Abstract

The juxta-anastomotic stenosis (JAS) represents the major complication of arteriovenous fistula (AVF) during the first months after the surgery and the approach to JAS can be surgical or radiological. From 01/02/2016 to 31/12/2020, a total of 976 radiocephalic fistulas have been performed. The 15.9% of AVF was malfunctioned due to JAS. A retrospective analysis was conducted on 156 patients with JAS, in order to compare the primary outcome of surgery and percutaneous angioplasty (PTA) in JAS treatment, in the lower forearm in a follow-up of 24 months. Ninety patients underwent to surgery and 66 to PTA, mean age was 63.43 ± 14.54 and 65.10 ± 15.10 years, respectively.
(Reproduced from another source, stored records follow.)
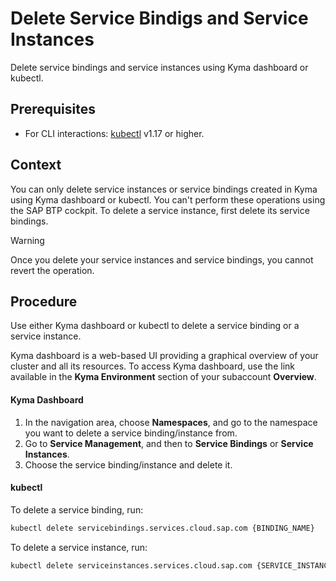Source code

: # Delete Service Bindigs and Service Instances

Delete service bindings and service instances using Kyma dashboard or kubectl.

## Prerequisites

* For CLI interactions: [kubectl](https://kubernetes.io/docs/tasks/tools/) v1.17 or higher.

## Context

You can only delete service instances or service bindings created in Kyma using Kyma dashboard or kubectl. You can't perform these operations using the SAP BTP cockpit. To delete a service instance, first delete its service bindings.

> [!WARNING]
> Once you delete your service instances and service bindings, you cannot revert the operation.

## Procedure

Use either Kyma dashboard or kubectl to delete a service binding or a service instance.

Kyma dashboard is a web-based UI providing a graphical overview of your cluster and all its resources.
To access Kyma dashboard, use the link available in the **Kyma Environment** section of your subaccount **Overview**.

<!-- tabs:start -->
#### **Kyma Dashboard**

1. In the navigation area, choose **Namespaces**, and go to the namespace you want to delete a service binding/instance from.
2. Go to **Service Management**, and then to **Service Bindings** or **Service Instances**.
3. Choose the service binding/instance and delete it.

#### **kubectl**

To delete a service binding, run:

```bash
kubectl delete servicebindings.services.cloud.sap.com {BINDING_NAME}
```

To delete a service instance, run:

```bash
kubectl delete serviceinstances.services.cloud.sap.com {SERVICE_INSTANCE_NAME}
```
<!-- tabs:end -->
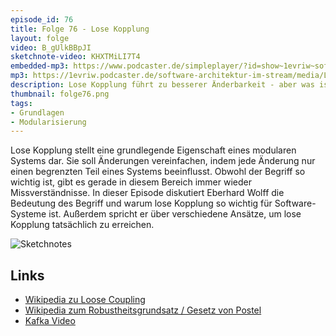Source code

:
 ```yaml
---
episode_id: 76
title: Folge 76 - Lose Kopplung
layout: folge
video: B_gUlkBBpJI
sketchnote-video: KHXTMiLI7T4
embedded-mp3: https://www.podcaster.de/simpleplayer/?id=show~1evriw~software-architektur-im-stream~pod-e6180f8adfa8310dd2401753ac&v=1632515617
mp3: https://1evriw.podcaster.de/software-architektur-im-stream/media/LoseKopplung.mp3
description: Lose Kopplung führt zu besserer Änderbarkeit - aber was ist das genau und wie erreicht man es?
thumbnail: folge76.png
tags:
- Grundlagen
- Modularisierung
---
```


Lose Kopplung stellt eine grundlegende Eigenschaft eines modularen
Systems dar. Sie soll Änderungen vereinfachen, indem jede Änderung nur
einen begrenzten Teil eines Systems beeinflusst. Obwohl der Begriff so
wichtig ist, gibt es gerade in diesem Bereich immer wieder
Missverständnisse. In dieser Episode diskutiert Eberhard Wolff die
Bedeutung des Begriff und warum lose Kopplung so wichtig für
Software-Systeme ist. Außerdem spricht er über verschiedene Ansätze,
um lose Kopplung tatsächlich zu erreichen.


![Sketchnotes](/sketchnotes/folge76.jpg)

## Links

* [Wikipedia zu Loose Coupling](https://en.wikipedia.org/wiki/Loose_coupling)
* [Wikipedia zum Robustheitsgrundsatz / Gesetz von Postel](https://de.wikipedia.org/wiki/Robustheitsgrundsatz)
* [Kafka Video](https://www.youtube.com/watch?v=RCHZ6oCNZvU)
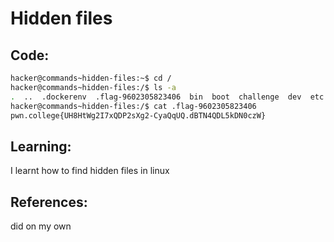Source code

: # Hidden files
## Code:
```bash
hacker@commands~hidden-files:~$ cd /
hacker@commands~hidden-files:/$ ls -a
.  ..  .dockerenv  .flag-9602305823406  bin  boot  challenge  dev  etc  home  lib  lib32  lib64  libx32  media  mnt  nix  opt  proc  root  run  sbin  srv  sys  tmp  usr  var
hacker@commands~hidden-files:/$ cat .flag-9602305823406
pwn.college{UH8HtWg2I7xQDP2sXg2-CyaQqUQ.dBTN4QDL5kDN0czW}

```
## Learning:
 I learnt how to find hidden files in linux
## References:
 did on my own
Frequencies of diabetes mellitus and arterial hypertension were similar by groups. Cardiovascular disease was present in 20% of the surgery patients and in 42.4% PTA patients (p = 0.04). The primary assisted patency was 84.4% and 71.1% in the surgery group at 12 and 24 months and 54.5% and 69.6% in the PTA group. The secondary patency at 24 months was 95.6% for surgery group and 96.9% for PTA group, without a statistical significance. During the study period, 10 AVFs (11.1%) showed a restenosis in the surgical group and 14 (21.2%) in the PTA group. This retrospective study suggests a higher restenosis rate after PTA than surgery. However, the statistical analysis shows that the failure rate of the two procedures is comparable. A dedicated multidisciplinary team could represent the goal for a good clinical practice in the treatment of JAS.